Activist investor Carl Icahn fired the first salvo in a shareholder fight with Gannett Co. on Thursday, pushing for two seats on the media company's board and changes to its corporate governance rules ahead of the planned spinoff of its publishing division from its broadcast business.

The move follows a familiar pattern for Mr. Icahn, closely mirroring a fight he had with eBay over the coming spinoff of its PayPal electronic payments company. The two sides reached an agreement Wednesday, with eBay giving Mr. Icahn a board representative and agreeing to corporate governance rules that he sought.

Mr. Icahn has a roughly 6.6% stake in Gannett, which publishes 82 daily U.S. newspapers including USA Today and owns 46 television stations. In a letter to Chief Executive Gracia Martore, he said he was dissatisfied with the company's governance profile and accused it of poor communication.

Mr. Icahn said he was pleased that the company had decided to split itself into two separate publicly traded entities, but suggested the new companies would find themselves takeover targets and worried that their boards would make protective moves that wouldn't be in the best interest of shareholders.

"If this occurs, the shareholders--the true owners of the company--should have the full and only right to decide whether or not to accept the offer," he wrote.

Mr. Icahn said he intended to nominate two candidates to Gannett's board, former Bertelsmann Entertainment Chief Executive Michael Dornemann and Icahn employee Courtney Mather. He said he would also press for corporate governance changes, including blocking any so-called poison pill provision designed to prevent a takeover, without majority approval by all the shareholders.

In a statement Thursday, Gannett accused Mr. Icahn of launching an "overreaching campaign to advance his own agenda."

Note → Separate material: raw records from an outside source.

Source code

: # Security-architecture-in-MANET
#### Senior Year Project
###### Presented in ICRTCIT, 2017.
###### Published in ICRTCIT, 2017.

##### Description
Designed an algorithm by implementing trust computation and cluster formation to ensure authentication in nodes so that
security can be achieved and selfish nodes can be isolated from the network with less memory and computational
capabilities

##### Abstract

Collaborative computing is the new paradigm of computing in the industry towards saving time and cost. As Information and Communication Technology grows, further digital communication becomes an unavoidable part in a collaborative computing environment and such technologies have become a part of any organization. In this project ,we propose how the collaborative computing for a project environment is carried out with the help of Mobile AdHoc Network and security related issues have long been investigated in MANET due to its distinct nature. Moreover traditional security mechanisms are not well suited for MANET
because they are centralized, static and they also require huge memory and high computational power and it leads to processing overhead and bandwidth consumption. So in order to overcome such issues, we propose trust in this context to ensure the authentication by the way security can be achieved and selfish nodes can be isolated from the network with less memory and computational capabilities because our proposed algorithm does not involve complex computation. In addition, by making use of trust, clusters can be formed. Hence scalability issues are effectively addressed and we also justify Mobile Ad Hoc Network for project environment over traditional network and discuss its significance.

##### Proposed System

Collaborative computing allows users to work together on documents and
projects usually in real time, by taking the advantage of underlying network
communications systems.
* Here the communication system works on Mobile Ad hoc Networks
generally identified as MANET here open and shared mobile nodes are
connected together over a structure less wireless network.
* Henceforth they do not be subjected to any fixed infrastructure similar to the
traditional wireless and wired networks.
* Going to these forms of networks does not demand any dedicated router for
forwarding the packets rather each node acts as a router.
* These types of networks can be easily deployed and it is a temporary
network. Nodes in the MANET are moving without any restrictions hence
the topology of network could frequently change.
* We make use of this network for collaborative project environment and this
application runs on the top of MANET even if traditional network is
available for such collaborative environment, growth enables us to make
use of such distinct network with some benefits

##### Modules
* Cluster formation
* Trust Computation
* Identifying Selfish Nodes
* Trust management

"We are surprised by Mr. Icahn's aggressive actions, including his threat to run a proxy contest to force wholesale changes in Gannett's corporate governance and dictate the corporate governance of a company whose governance profile has yet to be determined," said Gannett Nonexecutive Chairman Marge Magner.

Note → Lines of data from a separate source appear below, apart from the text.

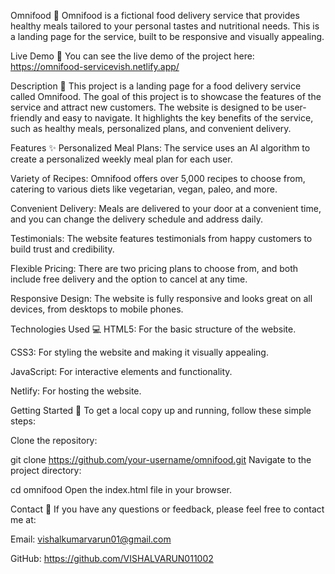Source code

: Omnifood 🍔
Omnifood is a fictional food delivery service that provides healthy meals tailored to your personal tastes and nutritional needs. This is a landing page for the service, built to be responsive and visually appealing.




Live Demo 🚀
You can see the live demo of the project here: https://omnifood-servicevish.netlify.app/

Description 📝
This project is a landing page for a food delivery service called Omnifood. The goal of this project is to showcase the features of the service and attract new customers. The website is designed to be user-friendly and easy to navigate. It highlights the key benefits of the service, such as healthy meals, personalized plans, and convenient delivery.

Features ✨
Personalized Meal Plans: The service uses an AI algorithm to create a personalized weekly meal plan for each user.

Variety of Recipes: Omnifood offers over 5,000 recipes to choose from, catering to various diets like vegetarian, vegan, paleo, and more.

Convenient Delivery: Meals are delivered to your door at a convenient time, and you can change the delivery schedule and address daily.

Testimonials: The website features testimonials from happy customers to build trust and credibility.

Flexible Pricing: There are two pricing plans to choose from, and both include free delivery and the option to cancel at any time.

Responsive Design: The website is fully responsive and looks great on all devices, from desktops to mobile phones.

Technologies Used 💻
HTML5: For the basic structure of the website.

CSS3: For styling the website and making it visually appealing.

JavaScript: For interactive elements and functionality.

Netlify: For hosting the website.

Getting Started 🏁
To get a local copy up and running, follow these simple steps:

Clone the repository:

git clone 
https://github.com/your-username/omnifood.git
Navigate to the project directory:

cd omnifood
Open the index.html file in your browser.

Contact 📧
If you have any questions or feedback, please feel free to contact me at:

Email: vishalkumarvarun01@gmail.com

GitHub: https://github.com/VISHALVARUN011002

Ms. Martore said the company's board has been a driving force behind its strategic transformation and plan to separate two publicly traded companies--"a plan Mr. Icahn publicly supported following our announcement last summer and continues to support now."

Mr. Icahn made a similar argument to eBay over PayPal. In the end eBay's board agreed that shareholders would have to approve a poison pill defense, and made other changes to prevent roadblocks to an acquisition.

Mr. Icahn first disclosed his ownership stake in Gannett in August, just 10 days after the company had announced its plans to split. In a regulatory filing at the time, Mr. Icahn said he felt the company was undervalued and he had begun accumulating shares to force a split, but the company beat him to the punch.

Since the spinoff announcement in August, Gannett shares have declined 8.6%. They were up 1% in early trading Thursday following the release of Mr. Icahn's letter. Mr. Icahn said the stock decline was due to the "company's failure to adequately explain to investors the capital structure, debt capacity and business strategy for each of the post-spin companies."

Gannett hasn't announced a date for when it will complete the split. Gannett will join a host of media companies that have or will split off print-publishing operations from faster-growing television and digital operations. Gannett greatly expanded its broadcast operations with its $1.5 billion acquisition of broadcaster Belo Corp. late last year, and has continued to bulk up its digital properties.

David Benoit and Tess Stynes contributed to this article.